Tonight's program, produced by Jon Palfreman, takes particular aim at Life magazine, which ran a cover picture of a veteran's severely deformed child. It was a heartbreaker, even though the birth defect was never proved to be related to the father's service. Also criticized are television news-magazine programs that stirred the pot: "Dateline" looked into radioactive debris as the cause of the so-called syndrome; "20/20" turned its camera on oil fires; "60 Minutes" suggested drug side effects; "Nightline" focused on pesticides. None of them turned out to be the cause."

"...The 'last battle' is not over; other findings may invite further investigation. But given the evidence laid out here, the veterans have not made their case, even with plenty of help from their friends. Science's battles against emotion, quackery and demagogy are nothing new, and if this turns out to be the latest one, it will, alas, not be the last one."

 

David Armstrong/SF Examiner
"The title "Last Battle..." is perhaps overly optimistic, given Iraq's refusal to cooperate with U.N. weapons inspectors. Beyond that, the one-hour documentary produced by Jon Palfreman, is a thought provoking, if incomplete, study of the aftermath of the war."

"...Using heartbreaking footage of a veteran with Lou Gerhig's disease, diagnosed after his return from the war, and footage of another vet's young son, crippled by birth defects, "Last Battle" provides graphic illustration.

In its strongest passages, "Last Battle" also provides revealing looks at the politicization of American science. Four blue-ribbon scientific panels--including a Presidential Advisory Commission chaired by Dr. Joyce Lashof, of the UC-Berkley School of Public Health--have concluded there is no single cause of illness. The panels have infuriated vets by suggesting that war-induced stress lay at the root of most of their physical problems."

"...The program is weak on another important charge, as well. FRONTLINE contends that the media repeatedly present their reporting of Gulf War syndrome in a good vet/bad guy frame for the sake of a dramatic story, while underplaying or ignoring inconclusive, undramatic scienctific findings. Yet, FRONTLINE puts no journalists, media scholars or media critics on camera to grapple with this contentious point."

"...Were there no other journalists who could have been asked to appear? "Last Battle" is like a tripod with just two legs: angry veterans, frustrated scientists.
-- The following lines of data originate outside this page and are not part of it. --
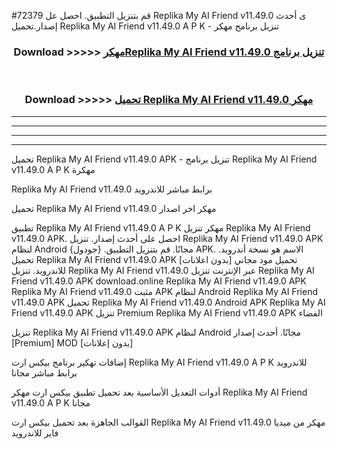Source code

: #72379 قم بتنزيل التطبيق. احصل عل Replika My AI Friend v11.49.0 ى أحدث إصدار.تحميل Replika My AI Friend v11.49.0 A P K - تنزيل برنامج مهكر



<div align="center">
<h3>Download >>>>> <a href="https://ar-sites.web.app/?ar= Replika My AI Friend v11.49.0">مهكرReplika My AI Friend v11.49.0 تنزيل برنامج</a></h3><br>

<h3>Download >>>>> <a href="https://ar-sites.web.app/?ar= Replika My AI Friend v11.49.0">تحميل Replika My AI Friend v11.49.0 مهكر</a></h3>
</div>


----------------------------------------------------------

----------------------------------------------------------

----------------------------------------------------------

----------------------------------------------------------


تحميل Replika My AI Friend v11.49.0 APK - تنزيل برنامج Replika My AI Friend v11.49.0 A P K مهكرة

Replika My AI Friend v11.49.0 برابط مباشر للاندرويد

تحميل Replika My AI Friend v11.49.0 مهكر اخر اصدار

تطبيق Replika My AI Friend v11.49.0 A P K مهكر
تنزيل Replika My AI Friend v11.49.0 APK. احصل على أحدث إصدار.
تنزيل Replika My AI Friend v11.49.0 APK لنظام Android مجانًا.
قم بتنزيل التطبيق. {جودول} APK. الاسم هو نسخة أندرويد.
تحميل Replika My AI Friend v11.49.0 APK [بدون اعلانات]
تحميل مود مجاني للاندرويد.
تنزيل Replika My AI Friend v11.49.0 عبر الإنترنت
تنزيل Replika My AI Friend v11.49.0 APK
download.online Replika My AI Friend v11.49.0 APK
Replika My AI Friend v11.49.0 مثبت APK لنظام Android
Replika My AI Friend v11.49.0 APK
تحميل Replika My AI Friend v11.49.0 Android APK
Replika My AI Friend v11.49.0 APK تنزيل Premium
Replika My AI Friend v11.49.0 APK الفضاء

تنزيل Replika My AI Friend v11.49.0 APK لنظام Android مجانًا. أحدث إصدار [Premium] MOD [بدون إعلانات]

إضافات تهكير برنامج بيكس ارت Replika My AI Friend v11.49.0 A P K للاندرويد برابط مباشر مجانا

أدوات التعديل الأساسية بعد تحميل تطبيق بيكس ارت مهكر Replika My AI Friend v11.49.0 A P K مجانا

القوالب الجاهزة بعد تحميل بيكس ارت Replika My AI Friend v11.49.0 مهكر من ميديا فاير للاندرويد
The third let --the media--is missing, rendering the program unstable."

 

jerry krupnick/newark star ledger
There are some 80,000 of them, all veterans of the Gulf War, who suffer fatigue, headaches, nausea, muscle and joint pain, memory loss, shortness of breath, insomnia, bleeding gums and diarrhea.

Many of them are very sick men and women, suffering an assortment of deadly cancers, and adding to the horror, many of their children now suffer from dreadful birth defects as well. Yet most medical and military authorities have insisted over the past six years that these illnesses can be basically blamed on "stress" and that "Gulf War syndrome" is a fiction created by the media."

"...FRONTLINE in a far-reaching examination of the possible causes and effects, interview the veterans, government and defense officials, scientists and congressmen, trying to determine the root of these illnesses and if, as the veterans angrily claim, there is a cover-up taking place to hide the involvement of the military.